BEGIN SUPPLIED DATA

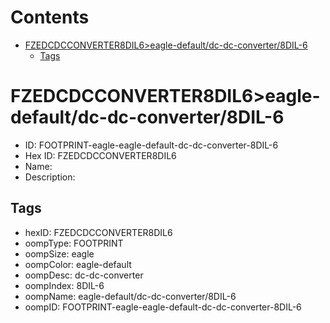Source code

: 



Contents
========

* [FZEDCDCCONVERTER8DIL6>eagle-default/dc-dc-converter/8DIL-6](#fzedcdcconverter8dil6eagle-defaultdc-dc-converter8dil-6)
	* [Tags](#tags)

# FZEDCDCCONVERTER8DIL6>eagle-default/dc-dc-converter/8DIL-6

- ID: FOOTPRINT-eagle-eagle-default-dc-dc-converter-8DIL-6
- Hex ID: FZEDCDCCONVERTER8DIL6
- Name: 
- Description: 

## Tags

- hexID: FZEDCDCCONVERTER8DIL6
- oompType: FOOTPRINT
- oompSize: eagle
- oompColor: eagle-default
- oompDesc: dc-dc-converter
- oompIndex: 8DIL-6
- oompName: eagle-default/dc-dc-converter/8DIL-6
- oompID: FOOTPRINT-eagle-eagle-default-dc-dc-converter-8DIL-6
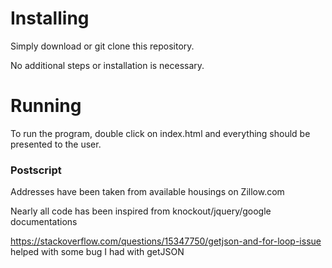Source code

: # Installing
Simply download or git clone this repository.

No additional steps or installation is necessary.

# Running
To run the program, double click on index.html and everything
should be presented to the user.

### Postscript
Addresses have been taken from available housings on Zillow.com

Nearly all code has been inspired from knockout/jquery/google documentations

https://stackoverflow.com/questions/15347750/getjson-and-for-loop-issue 
helped with some bug I had with getJSON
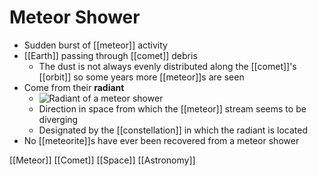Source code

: # Meteor Shower

- Sudden burst of [[meteor]] activity
- [[Earth]] passing through [[comet]] debris
  - The dust is not always evenly distributed along the [[comet]]'s [[orbit]] so some years more [[meteor]]s are seen
- Come from their **radiant**
  - ![Radiant of a meteor shower](/assets/second-brain/2020-12-04-12-13-43.png)
  - Direction in space from which the [[meteor]] stream seems to be diverging
  - Designated by the [[constellation]] in which the radiant is located
- No [[meteorite]]s have ever been recovered from a meteor shower

[[Meteor]] [[Comet]] [[Space]] [[Astronomy]]

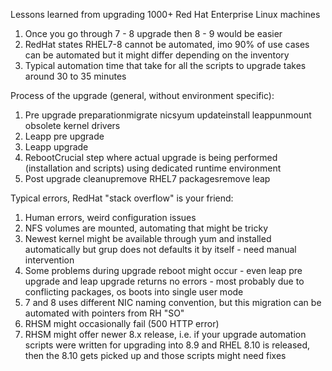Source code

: Lessons learned from upgrading 1000+ Red Hat Enterprise Linux machines

1. Once you go through 7 - 8 upgrade then 8 - 9 would be easier 
2. RedHat states RHEL7-8 cannot be automated, imo 90% of use cases can be automated but it might differ depending on the inventory
3. Typical automation time that take for all the scripts to upgrade takes around 30 to 35 minutes

Process of the upgrade (general, without environment specific):
1. Pre upgrade preparationmigrate nicsyum updateinstall leappunmount obsolete kernel drivers
2. Leapp pre upgrade
3. Leapp upgrade
4. RebootCrucial step where actual upgrade is being performed (installation and scripts) using dedicated runtime environment
5. Post upgrade cleanupremove RHEL7 packagesremove leap

Typical errors, RedHat "stack overflow" is your friend:
1. Human errors, weird configuration issues
2. NFS volumes are mounted, automating that might be tricky
3. Newest kernel might be available through yum and installed automatically but grup does not defaults it by itself - need manual intervention
4. Some problems during upgrade reboot might occur - even leap pre upgrade and leap upgrade returns no errors - most probably due to conflicting packages, os boots into single user mode
5. 7 and 8 uses different NIC naming convention, but this migration can be automated with pointers from RH "SO"
6. RHSM might occasionally fail (500 HTTP error)
7. RHSM might offer newer 8.x release, i.e. if your upgrade automation scripts were written for upgrading into 8.9 and RHEL 8.10 is released, then the 8.10 gets picked up and those scripts might need fixes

END SUPPLIED DATA

DIRECTIONS:
Identify the lines above with the word "RedHat". Copy them.

WRITTEN REPLY:
2. RedHat states RHEL7-8 cannot be automated, imo 90% of use cases can be automated but it might differ depending on the inventory
Typical errors, RedHat "stack overflow" is your friend:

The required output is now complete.